Aim of the exercise. Would you find each line in the entries below with the string "Dispositivi" and copy it?

────────

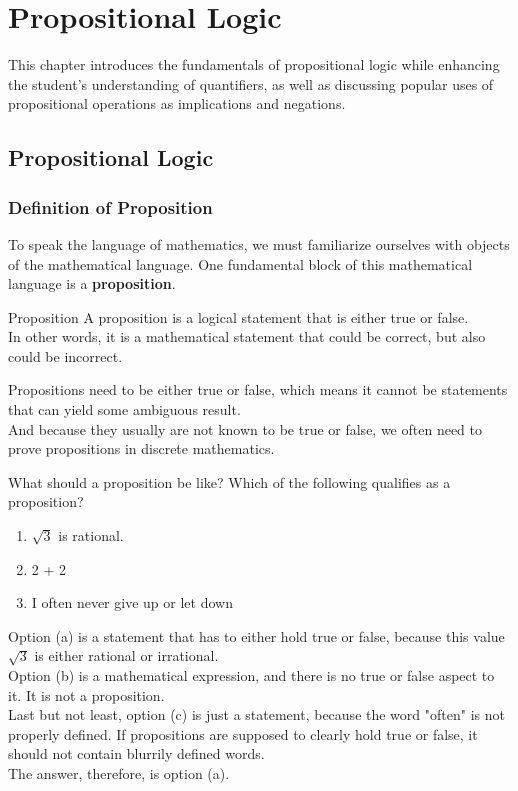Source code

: \chapter{Propositional Logic}
This chapter introduces the fundamentals of propositional logic while enhancing the student's understanding of quantifiers, as well as discussing popular uses of propositional operations as implications and negations.

\section{Propositional Logic}

\subsection{Definition of Proposition}
To speak the language of mathematics, we must familiarize ourselves with objects of the mathematical language. One fundamental block of this mathematical language is a \textbf{proposition}.
\begin{ln-define}{Proposition}{}
    A proposition is a logical statement that is either true or false. \\
    In other words, it is a mathematical statement that could be correct, but also could be incorrect.
\end{ln-define}
Propositions need to be either true or false, which means it cannot be statements that can yield some ambiguous result. \\
And because they usually are not known to be true or false, we often need to prove propositions in discrete mathematics.
\begin{ln-think}{What should a proposition be like?}{}
    Which of the following qualifies as a proposition?
    \begin{enumerate}
        \item[(a)] $\sqrt{3}$ is rational.
        \item[(b)] 2 + 2
        \item[(c)] I often never give up or let down
    \end{enumerate}
    \tcblower
    Option (a) is a statement that has to either hold true or false, because this value $\sqrt{3}$ is either rational or irrational. \\
    Option (b) is a mathematical expression, and there is no true or false aspect to it. It is not a proposition. \\
    Last but not least, option (c) is just a statement, because the word "often" is not properly defined. If propositions are supposed to clearly hold true or false, it should not contain blurrily defined words. \\
    The answer, therefore, is option (a).
\end{ln-think}

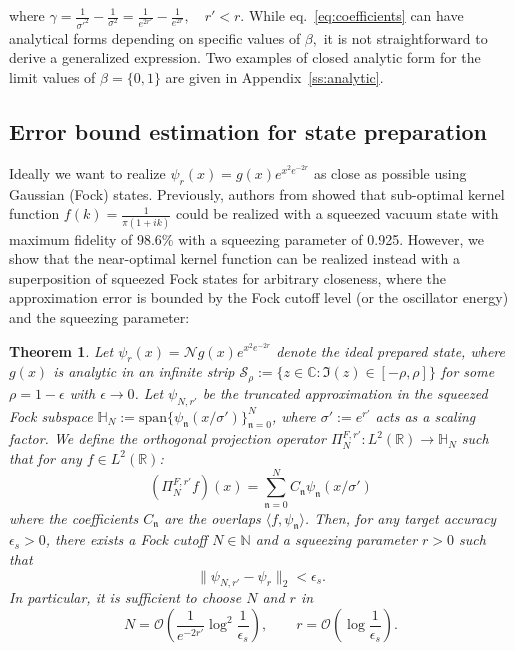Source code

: \documentclass{article}
\newtheorem{theorem}{Theorem}
\begin{document}
where \(\gamma=\frac{1}{\sigma'^2}-\frac{1}{\sigma^2}=\frac{1}{e^{2r'}}-\frac{1}{e^{2r}},\quad r'<r\). While eq.~\eqref{eq:coefficients} can have analytical forms depending on specific values of $\beta,$ it is not straightforward to derive a generalized expression. Two examples of closed analytic form for the limit values of $\beta=\{0,1\}$ are given in Appendix~\ref{ss:analytic}.




















\subsection{Error bound estimation for state preparation}

Ideally we want to realize $\psi_r(x)=g(x)e^{x^2{e^{-2r}}}$ as close as possible using Gaussian (Fock) states. Previously, authors from \cite{Jin_2024} showed that sub-optimal kernel function $f(k)=\frac{1}{\pi(1+ik)}$ could be realized with a squeezed vacuum state with maximum fidelity of 98.6\% with a squeezing parameter of 0.925. However, we show that the near-optimal kernel function can be realized instead with a superposition of squeezed Fock states for arbitrary closeness, where the approximation error is bounded by the Fock cutoff level (or the oscillator energy) and the squeezing parameter:

\begin{theorem}
\label{thm: state-prep}
Let $\psi_r(x)=\mathcal{N}g(x)e^{x^2{e^{-2r}}}$ denote the ideal prepared state, where $g(x)$ is analytic in an infinite strip \(\mathcal{S}_{\rho} := \{ z \in \mathbb{C} : \Im(z) \in [-\rho, \rho] \}\) for some \(\rho=1-\epsilon\) with \(\epsilon\to0\). Let $\psi_{N,r'}$ be the truncated approximation in the squeezed Fock subspace $\mathbb H_N := \mathrm{span}\{\psi_{\mathfrak n}(x/\sigma')\}_{{\mathfrak n}=0}^N$, where $\sigma':=e^{r'}$ acts as a scaling factor. We define the orthogonal projection operator $\Pi^{F,r'}_N:L^2(\mathbb{R})\rightarrow \mathbb{H}_N$ such that for any $f\in L^2({\mathbb{R}})$: 
$$\left(\Pi_N^{F,r'} f\right)(x) = \sum_{\mathfrak{n}=0}^N C_{\mathfrak{n}} \psi_{\mathfrak{n}}(x/\sigma')$$
where the coefficients $C_{\mathfrak{n}}$ are the overlaps $\langle f, \psi_{\mathfrak{n}} \rangle$.
Then, for any target accuracy $\epsilon_s>0$,
there exists a Fock cutoff $N\in\mathbb{N}$ and a squeezing parameter $r>0$
such that
\[
\|\psi_{N,r'}-\psi_r\|_2 < \epsilon_s .
\]
In particular, it is sufficient to choose $N$ and $r$ in
\[
N = \mathcal O\!\left(\frac{1}{e^{-2r'}}\log^2 \frac{1}{\epsilon_s}\right),
\qquad
r = \mathcal O\!\left(\log \frac{1}{\epsilon_s}\right).
\]
\end{theorem}
\end{document}
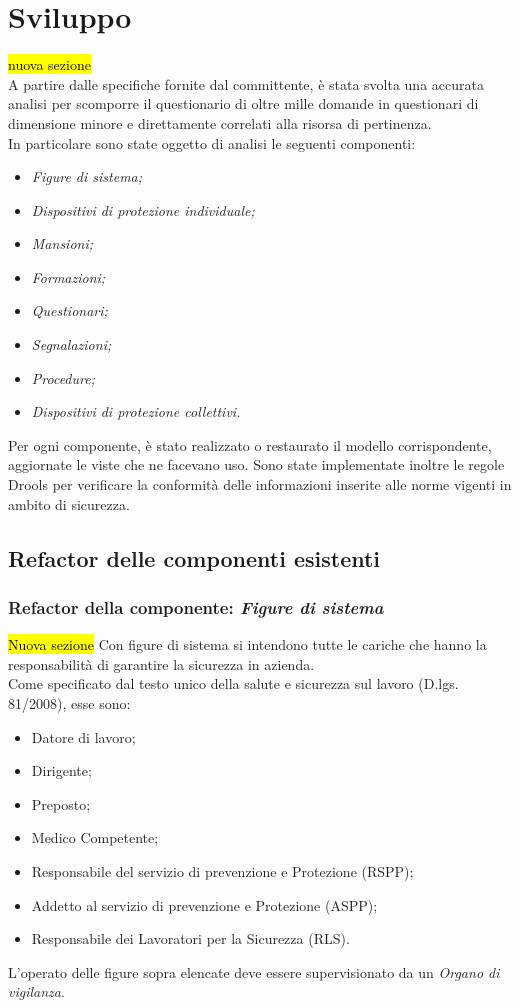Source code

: 
\section{Sviluppo}
\hl{nuova sezione} \\
A partire dalle specifiche fornite dal committente, è stata svolta una accurata analisi per scomporre il questionario di oltre mille domande in questionari di dimensione minore e direttamente correlati alla risorsa di pertinenza.\\
In particolare sono state oggetto di analisi le seguenti componenti:
\begin{itemize}
	\item \textit{Figure di sistema;}
	\item \textit{Dispositivi di protezione individuale;}
	\item \textit{Mansioni;}
	\item \textit{Formazioni;}
	\item \textit{Questionari;}
	\item \textit{Segnalazioni;}
	\item \textit{Procedure;}
	\item \textit{Dispositivi di protezione collettivi.}
\end{itemize}
Per ogni componente, è stato realizzato o restaurato il modello corrispondente, aggiornate le viste che ne facevano uso. Sono state implementate inoltre le regole Drools per verificare la conformità delle informazioni inserite alle norme vigenti in ambito di sicurezza.
\subsection{Refactor delle componenti esistenti}
	
	
\subsubsection{Refactor della componente: \textit{Figure di sistema}}
\hl{Nuova sezione}
	Con figure di sistema si intendono tutte le cariche che hanno la responsabilità di garantire la sicurezza in azienda. \\
	Come specificato dal testo unico della salute e sicurezza sul lavoro (D.lgs. 81/2008), esse sono: 
	\begin{itemize}
		\item Datore di lavoro;
		\item Dirigente;
		\item Preposto;
		\item Medico Competente;
		\item Responsabile del servizio di prevenzione e Protezione (RSPP);
		\item Addetto al servizio di prevenzione e Protezione (ASPP);
		\item Responsabile dei Lavoratori per la Sicurezza (RLS).
	\end{itemize}
	L'operato delle figure sopra elencate deve essere supervisionato da un \textit{Organo di vigilanza}.

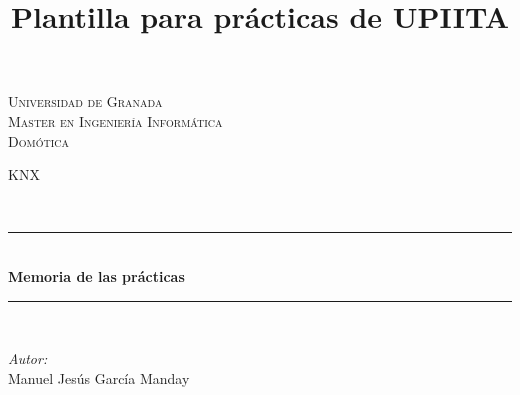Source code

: \documentclass[10pt]{article}
\title{Plantilla para prácticas de UPIITA}
\begin{document}
\begin{center}																		%
\newcommand{\HRule}{\rule{\linewidth}{0.5mm}}									%
\begin{minipage}{0.48\textwidth} \begin{flushleft}
\end{flushleft}\end{minipage}
\begin{minipage}{0.48\textwidth} \begin{flushright}
\end{flushright}\end{minipage}

\vspace*{0.25cm}								%
\textsc{\huge Universidad de Granada}\\[1.5cm]	

\textsc{\LARGE Master en Ingeniería Informática}\\[1.5cm]													%

\textsc{\LARGE Domótica}\\[1.5cm]													%

\begin{minipage}{0.9\textwidth} 
\begin{center}																					%
\textsc{\LARGE KNX}
\end{center}
\end{minipage}\\[0.5cm]
 			\vspace*{1cm}																		%
\HRule \\[0.4cm]																	%
{ \huge \bfseries Memoria de las prácticas}\\[0.4cm]	%
\HRule \\[1.5cm]																	%
\begin{minipage}{0.46\textwidth}													%
\begin{flushleft} \large															%
\emph{Autor:}\\	
 Manuel Jesús García Manday
\end{flushleft}																		%
\end{minipage}		
\begin{minipage}{0.52\textwidth}		
\vspace{-0.6cm}											%
\begin{flushright} \large															%
\end{flushright}																	%
\end{minipage}	
\vspace*{1cm}
 	

\end{center}
\end{document}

────────

Response area.
	\item \textit{Dispositivi di protezione individuale;}
	\item \textit{Dispositivi di protezione collettivi.}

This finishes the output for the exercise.